### Input records
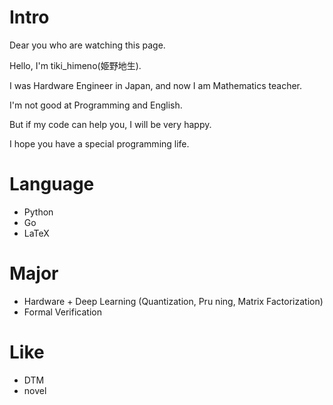 # Intro
Dear you who are watching this page.

Hello, I'm tiki_himeno(姫野地生).

I was Hardware Engineer in Japan, and now I am Mathematics teacher.

I'm not good at Programming and English.

But if my code can help you, I will be very happy.

I hope you have a special programming life.

# Language
- Python
- Go
- LaTeX

# Major
- Hardware + Deep Learning (Quantization, Pru
ning, Matrix Factorization)
- Formal Verification

# Like
- DTM
- novel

### Problem details
Every record is to be reproduced exactly, with no pictures included.

### Answer box
 # Intro
Dear you who are watching this page.

Hello, I'm tiki_himeno(姫野地生).

I was Hardware Engineer in Japan, and now I am Mathematics teacher.

I'm not good at Programming and English.

But if my code can help you, I will be very happy.

I hope you have a special programming life.

# Language
- Python
- Go
- LaTeX

# Major
- Hardware + Deep Learning (Quantization, Pru
ning, Matrix Factorization)
- Formal Verification

# Like
- DTM
- novel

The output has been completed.